→ Aim of the exercise: In the entries below, the word "bottomrule" appears on some lines. Copy each of those lines.

+++ Task inputs

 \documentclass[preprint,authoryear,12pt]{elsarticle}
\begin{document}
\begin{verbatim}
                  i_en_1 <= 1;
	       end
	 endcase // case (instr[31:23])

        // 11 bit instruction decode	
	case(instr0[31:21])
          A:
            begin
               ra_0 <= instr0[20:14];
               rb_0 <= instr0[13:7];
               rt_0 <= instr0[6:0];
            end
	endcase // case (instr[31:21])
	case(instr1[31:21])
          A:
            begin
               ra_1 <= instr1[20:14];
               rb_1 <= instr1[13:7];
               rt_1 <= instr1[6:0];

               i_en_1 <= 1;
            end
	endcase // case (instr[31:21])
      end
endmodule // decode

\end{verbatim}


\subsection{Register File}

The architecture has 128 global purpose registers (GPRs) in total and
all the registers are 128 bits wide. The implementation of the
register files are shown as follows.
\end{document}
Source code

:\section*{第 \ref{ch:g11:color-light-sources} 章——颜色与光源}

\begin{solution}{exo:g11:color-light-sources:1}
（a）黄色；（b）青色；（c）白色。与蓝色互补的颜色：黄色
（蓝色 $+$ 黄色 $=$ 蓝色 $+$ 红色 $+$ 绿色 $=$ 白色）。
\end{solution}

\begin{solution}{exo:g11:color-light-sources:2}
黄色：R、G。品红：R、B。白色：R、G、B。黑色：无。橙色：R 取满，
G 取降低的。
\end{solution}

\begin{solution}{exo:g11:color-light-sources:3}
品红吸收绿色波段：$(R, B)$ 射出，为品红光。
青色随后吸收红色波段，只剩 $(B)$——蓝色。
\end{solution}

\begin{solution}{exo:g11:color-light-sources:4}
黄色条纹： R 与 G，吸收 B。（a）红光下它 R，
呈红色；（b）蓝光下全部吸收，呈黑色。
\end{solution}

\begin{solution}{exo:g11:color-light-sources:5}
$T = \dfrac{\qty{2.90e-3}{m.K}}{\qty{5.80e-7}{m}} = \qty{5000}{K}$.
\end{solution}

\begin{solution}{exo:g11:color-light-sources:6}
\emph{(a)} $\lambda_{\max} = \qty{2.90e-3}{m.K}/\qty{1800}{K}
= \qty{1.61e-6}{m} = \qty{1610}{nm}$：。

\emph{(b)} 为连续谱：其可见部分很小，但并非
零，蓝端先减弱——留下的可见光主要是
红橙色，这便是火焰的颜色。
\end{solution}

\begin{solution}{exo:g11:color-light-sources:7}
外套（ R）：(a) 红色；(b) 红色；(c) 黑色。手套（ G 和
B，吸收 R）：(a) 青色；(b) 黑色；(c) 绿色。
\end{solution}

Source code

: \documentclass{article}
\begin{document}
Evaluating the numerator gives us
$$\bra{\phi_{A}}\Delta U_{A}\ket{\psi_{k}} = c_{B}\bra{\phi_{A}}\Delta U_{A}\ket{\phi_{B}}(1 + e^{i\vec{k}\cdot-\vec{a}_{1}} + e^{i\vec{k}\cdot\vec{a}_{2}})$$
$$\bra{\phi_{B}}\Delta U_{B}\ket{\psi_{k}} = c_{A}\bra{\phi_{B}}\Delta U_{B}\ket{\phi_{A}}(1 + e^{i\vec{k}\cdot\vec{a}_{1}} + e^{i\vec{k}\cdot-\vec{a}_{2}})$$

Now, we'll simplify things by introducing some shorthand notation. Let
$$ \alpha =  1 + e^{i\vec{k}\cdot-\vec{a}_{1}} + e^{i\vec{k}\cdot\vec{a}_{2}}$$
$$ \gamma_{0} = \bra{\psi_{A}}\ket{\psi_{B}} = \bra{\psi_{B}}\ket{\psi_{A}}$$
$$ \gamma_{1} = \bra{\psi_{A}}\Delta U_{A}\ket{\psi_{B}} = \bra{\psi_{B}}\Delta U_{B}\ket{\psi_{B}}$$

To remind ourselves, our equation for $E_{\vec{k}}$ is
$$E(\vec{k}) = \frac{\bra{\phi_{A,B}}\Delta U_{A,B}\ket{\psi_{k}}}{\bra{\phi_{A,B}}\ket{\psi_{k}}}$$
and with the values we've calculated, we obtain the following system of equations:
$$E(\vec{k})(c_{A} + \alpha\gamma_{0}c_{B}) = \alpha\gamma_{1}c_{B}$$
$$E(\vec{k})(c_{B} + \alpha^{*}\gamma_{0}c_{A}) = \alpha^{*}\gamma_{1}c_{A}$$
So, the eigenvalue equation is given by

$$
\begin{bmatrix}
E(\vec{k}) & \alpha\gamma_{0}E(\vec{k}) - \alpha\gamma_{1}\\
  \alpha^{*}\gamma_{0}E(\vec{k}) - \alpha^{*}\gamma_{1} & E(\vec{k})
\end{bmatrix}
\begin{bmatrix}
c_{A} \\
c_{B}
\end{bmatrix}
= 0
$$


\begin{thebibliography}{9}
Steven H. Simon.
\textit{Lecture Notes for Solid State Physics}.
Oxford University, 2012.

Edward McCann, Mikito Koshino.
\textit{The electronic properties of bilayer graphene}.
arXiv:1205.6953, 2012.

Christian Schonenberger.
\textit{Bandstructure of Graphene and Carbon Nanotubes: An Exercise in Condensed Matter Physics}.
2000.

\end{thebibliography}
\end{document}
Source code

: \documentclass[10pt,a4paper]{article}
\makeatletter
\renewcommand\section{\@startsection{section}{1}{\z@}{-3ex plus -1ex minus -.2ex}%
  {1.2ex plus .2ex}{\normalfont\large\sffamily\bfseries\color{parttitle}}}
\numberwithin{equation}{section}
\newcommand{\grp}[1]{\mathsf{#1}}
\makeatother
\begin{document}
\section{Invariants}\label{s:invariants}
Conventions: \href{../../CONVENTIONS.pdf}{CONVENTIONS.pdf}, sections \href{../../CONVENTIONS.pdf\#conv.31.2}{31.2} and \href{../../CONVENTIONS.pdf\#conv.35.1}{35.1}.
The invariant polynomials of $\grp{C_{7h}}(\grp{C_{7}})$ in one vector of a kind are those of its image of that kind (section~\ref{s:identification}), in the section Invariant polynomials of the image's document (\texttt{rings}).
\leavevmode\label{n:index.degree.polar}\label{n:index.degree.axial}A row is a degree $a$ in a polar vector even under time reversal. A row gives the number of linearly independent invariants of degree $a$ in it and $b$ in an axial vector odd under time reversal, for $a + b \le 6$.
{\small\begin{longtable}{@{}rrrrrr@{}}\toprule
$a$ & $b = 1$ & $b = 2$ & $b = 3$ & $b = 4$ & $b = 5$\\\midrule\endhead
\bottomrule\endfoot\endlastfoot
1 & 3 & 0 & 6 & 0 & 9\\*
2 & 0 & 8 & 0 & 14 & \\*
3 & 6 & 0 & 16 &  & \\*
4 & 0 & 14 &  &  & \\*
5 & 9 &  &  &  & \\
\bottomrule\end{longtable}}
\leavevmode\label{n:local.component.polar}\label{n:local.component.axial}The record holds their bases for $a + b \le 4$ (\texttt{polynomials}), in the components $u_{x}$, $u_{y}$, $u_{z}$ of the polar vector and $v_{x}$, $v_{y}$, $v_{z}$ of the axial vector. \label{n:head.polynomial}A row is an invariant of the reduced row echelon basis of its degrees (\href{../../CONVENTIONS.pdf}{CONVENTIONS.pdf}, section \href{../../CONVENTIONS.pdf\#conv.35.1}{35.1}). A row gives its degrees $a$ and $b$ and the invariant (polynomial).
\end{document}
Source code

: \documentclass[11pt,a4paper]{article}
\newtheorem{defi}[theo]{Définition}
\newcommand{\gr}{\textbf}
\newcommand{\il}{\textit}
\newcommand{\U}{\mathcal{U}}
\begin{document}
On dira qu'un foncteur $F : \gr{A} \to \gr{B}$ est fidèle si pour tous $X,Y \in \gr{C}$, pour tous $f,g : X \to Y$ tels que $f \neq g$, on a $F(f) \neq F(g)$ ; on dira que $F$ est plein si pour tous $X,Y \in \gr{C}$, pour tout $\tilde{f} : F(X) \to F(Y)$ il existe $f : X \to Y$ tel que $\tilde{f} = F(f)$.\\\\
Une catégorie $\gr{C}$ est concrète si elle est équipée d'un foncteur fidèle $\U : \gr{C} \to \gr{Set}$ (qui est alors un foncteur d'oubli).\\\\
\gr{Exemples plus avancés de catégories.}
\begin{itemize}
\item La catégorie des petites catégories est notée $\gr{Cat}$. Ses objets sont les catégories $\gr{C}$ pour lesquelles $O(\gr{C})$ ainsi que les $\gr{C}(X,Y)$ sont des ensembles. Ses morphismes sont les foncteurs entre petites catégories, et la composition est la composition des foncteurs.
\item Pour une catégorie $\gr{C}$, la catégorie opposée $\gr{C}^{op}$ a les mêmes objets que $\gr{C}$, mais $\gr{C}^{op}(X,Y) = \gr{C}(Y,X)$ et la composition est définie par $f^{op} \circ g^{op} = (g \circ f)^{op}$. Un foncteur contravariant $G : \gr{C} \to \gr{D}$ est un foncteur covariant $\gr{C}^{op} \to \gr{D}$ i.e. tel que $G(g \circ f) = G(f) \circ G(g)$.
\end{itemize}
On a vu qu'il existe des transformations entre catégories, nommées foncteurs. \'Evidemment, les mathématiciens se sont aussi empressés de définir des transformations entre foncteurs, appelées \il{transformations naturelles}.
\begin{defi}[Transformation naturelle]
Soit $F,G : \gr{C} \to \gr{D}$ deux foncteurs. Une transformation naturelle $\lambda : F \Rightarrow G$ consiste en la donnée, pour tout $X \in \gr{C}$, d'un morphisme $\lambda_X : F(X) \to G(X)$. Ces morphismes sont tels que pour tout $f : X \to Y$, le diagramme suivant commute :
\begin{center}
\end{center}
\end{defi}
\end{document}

++++++

→ Exercise solution:
\bottomrule\endfoot\endlastfoot
\bottomrule\end{longtable}}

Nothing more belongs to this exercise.